Factors that increase or decrease sediment supplies often destabilize
bed and banks and result in dramatic channel readjustments. For example, human
activities that accelerate stream bank erosion, such as riparian forest
clearing or in-stream mining, cause stream banks to become net sources of
sediment that often have severe consequences for aquatic species. Anthropogenic
activities that artificially lower stream bed elevation cause bed instabilities
that result in a net release of sediment in the local vicinity. Unstable
sediments simplify and, therefore, degrade stream habitats for many aquatic
species. Few species benefit from these effects.
The most important effects of in-stream sand mining on aquatic habitats
are bed degradation and sedimentation, which can have substantial negative
effects on aquatic life. The stability of sand-bed and gravel-bed streams
depends on a delicate balance between stream-flow, sediment supplied from the
watershed, and channel form. Mining-induced changes in sediment supply and
channel form disrupt channel and habitat development processes. Furthermore,
movement of unstable substrates results in downstream sedimentation of
habitats. The affected distance depends on the intensity of mining, particles
sizes, stream flows, and channel morphology.

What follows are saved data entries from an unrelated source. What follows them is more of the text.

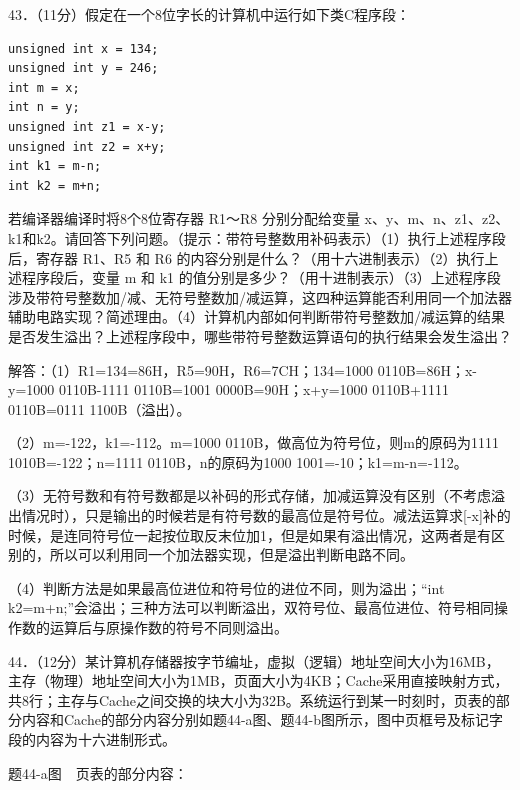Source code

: \documentclass[UTF8,11pt]{ctexart}
\begin{document}
43．（11分）假定在一个8位字长的计算机中运行如下类C程序段：


\begin{Verbatim}[breaklines,breakanywhere,fontsize=\small]
unsigned int x = 134;
unsigned int y = 246;
int m = x;
int n = y;
unsigned int z1 = x-y;
unsigned int z2 = x+y;
int k1 = m-n;
int k2 = m+n;
\end{Verbatim}

若编译器编译时将8个8位寄存器 R1～R8 分别分配给变量 x、y、m、n、z1、z2、k1和k2。请回答下列问题。（提示：带符号整数用补码表示）（1）执行上述程序段后，寄存器 R1、R5 和 R6 的内容分别是什么？（用十六进制表示）（2）执行上述程序段后，变量 m 和 k1 的值分别是多少？（用十进制表示）（3）上述程序段涉及带符号整数加/减、无符号整数加/减运算，这四种运算能否利用同一个加法器辅助电路实现？简述理由。（4）计算机内部如何判断带符号整数加/减运算的结果是否发生溢出？上述程序段中，哪些带符号整数运算语句的执行结果会发生溢出？


解答：（1）R1=134=86H，R5=90H，R6=7CH；134=1000 0110B=86H；x-y=1000 0110B-1111 0110B=1001 0000B=90H；x+y=1000 0110B+1111 0110B=0111 1100B（溢出）。


（2）m=-122，k1=-112。m=1000 0110B，做高位为符号位，则m的原码为1111 1010B=-122；n=1111 0110B，n的原码为1000 1001=-10；k1=m-n=-112。


（3）无符号数和有符号数都是以补码的形式存储，加减运算没有区别（不考虑溢出情况时），只是输出的时候若是有符号数的最高位是符号位。减法运算求[-x]补的时候，是连同符号位一起按位取反末位加1，但是如果有溢出情况，这两者是有区别的，所以可以利用同一个加法器实现，但是溢出判断电路不同。


（4）判断方法是如果最高位进位和符号位的进位不同，则为溢出；“int k2=m+n;”会溢出；三种方法可以判断溢出，双符号位、最高位进位、符号相同操作数的运算后与原操作数的符号不同则溢出。


44．（12分）某计算机存储器按字节编址，虚拟（逻辑）地址空间大小为16MB，主存（物理）地址空间大小为1MB，页面大小为4KB；Cache采用直接映射方式，共8行；主存与Cache之间交换的块大小为32B。系统运行到某一时刻时，页表的部分内容和Cache的部分内容分别如题44-a图、题44-b图所示，图中页框号及标记字段的内容为十六进制形式。


题44-a图　页表的部分内容：
\end{document}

The complete removal of vegetation and destruction of the soil profile
destroys habitat both above and below the ground as well as within the aquatic
ecosystem, resulting in the reduction in faunal populations.
Also, Channel widening shallows the streambed, producing braided flow or
subsurface inter-gravel flow in riffle areas, hindering movement of fishes
between pools. Channel reaches become more uniformly shallow as deep pools fill
with gravel and other sediments, reducing habitat complexity, riffle-pool
structure, and numbers of large predatory fishes.
Apart from it, sand mining transforms the riverbeds into large and deep
pits; as a result, the groundwater table drops leaving the drinking water wells
on the embankments of these rivers dry. Bed degradation from in-stream mining
lowers the elevation of stream flow and the floodplain water table which in
turn can eliminate water table-dependent woody vegetation in riparian areas,
and decrease wetted periods in riparian wetlands. For locations close to the
sea, saline water may intrude into the fresh water body.
In-stream sand mining activities will have an impact upon the river’s
water quality. Impacts include increased short-term turbidity at the mining
site due to resuspension of sediment, sedimentation due to stockpiling and
dumping of excess mining materials and organic particulate matter, and oil
spills or leakage from excavation machinery and transportation vehicles.
Increased riverbed and bank erosion increases suspended solids in the
water at the excavation site and downstream.
Suspended solids may adversely affect water users and aquatic
ecosystems. The impact is particularly significant if water users downstream of
the site are abstracting water for domestic use. Suspended solids can
significantly increase water treatment costs.